Fue a buscar a la administradora de edificio. Una pregunta;i uno de los Moppit la condujo al piso de la planta baja. Llamó a la puerta.

Unos momentos después, oyó la voz de una mujer:

– ¿Quién es, por favor? -preguntó en un tono que sugería que habían abierto la puerta a un visitante inesperado en más de una ocasión.

Barbara se identificó. Se abrieron varios cerrojos, y la administradora del edificio apareció ante ella. Se llamaba Morag McDermott.

– ¿Qué quiere la policía esta vez? Bien sabe Dios que ya les dije todo lo que se me ocurrió la última vez que vinieron a buscar información sobre «ese asunto atroz y repugnante del bosque» -refunfuñó.

Barbara vio que había interrumpido la siesta de Morag McDermott. A pesar de la época del año, llevaba una bata fina que dejaba ver su cuerpo esquelético, y tenía el pelo aplastado en un lado. El dibujo inequívoco de una colcha de felpilla le había dejado una celulitis facial en las mejillas.
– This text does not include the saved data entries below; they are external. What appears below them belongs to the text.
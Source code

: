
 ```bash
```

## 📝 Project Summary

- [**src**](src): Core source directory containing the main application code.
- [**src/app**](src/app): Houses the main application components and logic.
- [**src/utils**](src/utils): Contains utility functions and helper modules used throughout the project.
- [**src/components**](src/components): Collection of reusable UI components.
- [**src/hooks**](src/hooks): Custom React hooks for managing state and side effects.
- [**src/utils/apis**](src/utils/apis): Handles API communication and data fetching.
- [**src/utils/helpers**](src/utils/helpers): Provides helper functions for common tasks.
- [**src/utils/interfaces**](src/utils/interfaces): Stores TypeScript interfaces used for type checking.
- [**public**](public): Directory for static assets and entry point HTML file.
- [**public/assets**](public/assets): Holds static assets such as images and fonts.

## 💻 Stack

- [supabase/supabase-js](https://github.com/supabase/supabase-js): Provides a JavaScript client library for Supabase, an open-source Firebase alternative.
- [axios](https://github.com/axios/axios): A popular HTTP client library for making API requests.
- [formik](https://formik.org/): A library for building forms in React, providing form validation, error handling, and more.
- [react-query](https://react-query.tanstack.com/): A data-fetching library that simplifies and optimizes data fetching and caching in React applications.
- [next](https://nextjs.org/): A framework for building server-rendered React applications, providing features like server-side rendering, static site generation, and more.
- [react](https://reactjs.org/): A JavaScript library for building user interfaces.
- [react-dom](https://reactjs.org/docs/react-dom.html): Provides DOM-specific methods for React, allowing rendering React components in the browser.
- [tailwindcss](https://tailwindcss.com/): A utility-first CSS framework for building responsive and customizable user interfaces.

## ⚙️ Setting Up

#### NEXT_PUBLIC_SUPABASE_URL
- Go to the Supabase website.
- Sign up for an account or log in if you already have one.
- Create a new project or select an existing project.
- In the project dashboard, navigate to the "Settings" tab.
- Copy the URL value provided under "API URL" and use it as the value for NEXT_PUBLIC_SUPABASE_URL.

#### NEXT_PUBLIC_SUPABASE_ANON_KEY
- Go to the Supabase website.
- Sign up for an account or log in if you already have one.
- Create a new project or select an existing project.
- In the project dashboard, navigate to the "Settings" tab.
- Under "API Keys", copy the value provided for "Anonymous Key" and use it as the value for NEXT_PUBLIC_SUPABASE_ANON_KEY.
– ¿Cómo diablos ha entrado en el edificio? -añadió con brusquedad-. Déjeme ver su identificación ahora mismo.

Barbara la sacó y le explicó lo que pasaba con la puerta principal y los Moppits. En respuesta a aquello, la administradora cogió un bloc de postits de una mesa cercana y garabateó algo con furia. Barbara se lo tomó como una invitación a entrar y eso hizo, mientras Morag McDermott pegaba la nota en la pared junto a la puerta, de la que ya colgaban cuarenta notas similares. La pared parecía el tablón de oraciones de una iglesia.

– Es para mi informe mensual para la administración de fincas -informó a Barbara mientras guardaba el bloc en un cajón-. Ahora, si pasa usted por aquí, en dirección al salón…

Hizo que sonara como si a la habitación en cuestión hubiera que llegar siguiendo unas indicaciones cuando, en realidad, estaba a menos de metro y medio de la puerta. La distribución del piso era idéntica a la del de Berkeley Pears, pero al revés, por lo que no daba al bosque, sino a la calle. Sin embargo, la decoración era completamente distinta a la del piso en el que Barbara acababa de estar. Mientras Berkeley Pears habría pasado el examen de un sargento de inspección, Morag era la viva imagen del desorden y el mal gusto. Se debía a los caballos principalmente, de los que tenía expuestos centenares, en todas las superficies, de todos los tamaños y materiales posibles: desde plástico a goma. Era una loca sacada del National Velvet.

Barbara pasó por delante de una mesita de Lippizzaners en una elegante posición de salto. Pasó por el único camino libre de la sala, que llevaba a un sofá cargado con una docena de cojines. Allí se sentó. Había comenzado a sudar, y entendió por qué la administradora llevaba una bata tan fina en pleno invierno. El piso era una auténtica sauna y olía como si no lo hubieran aireado desde el día en que Morag llegó al edificio.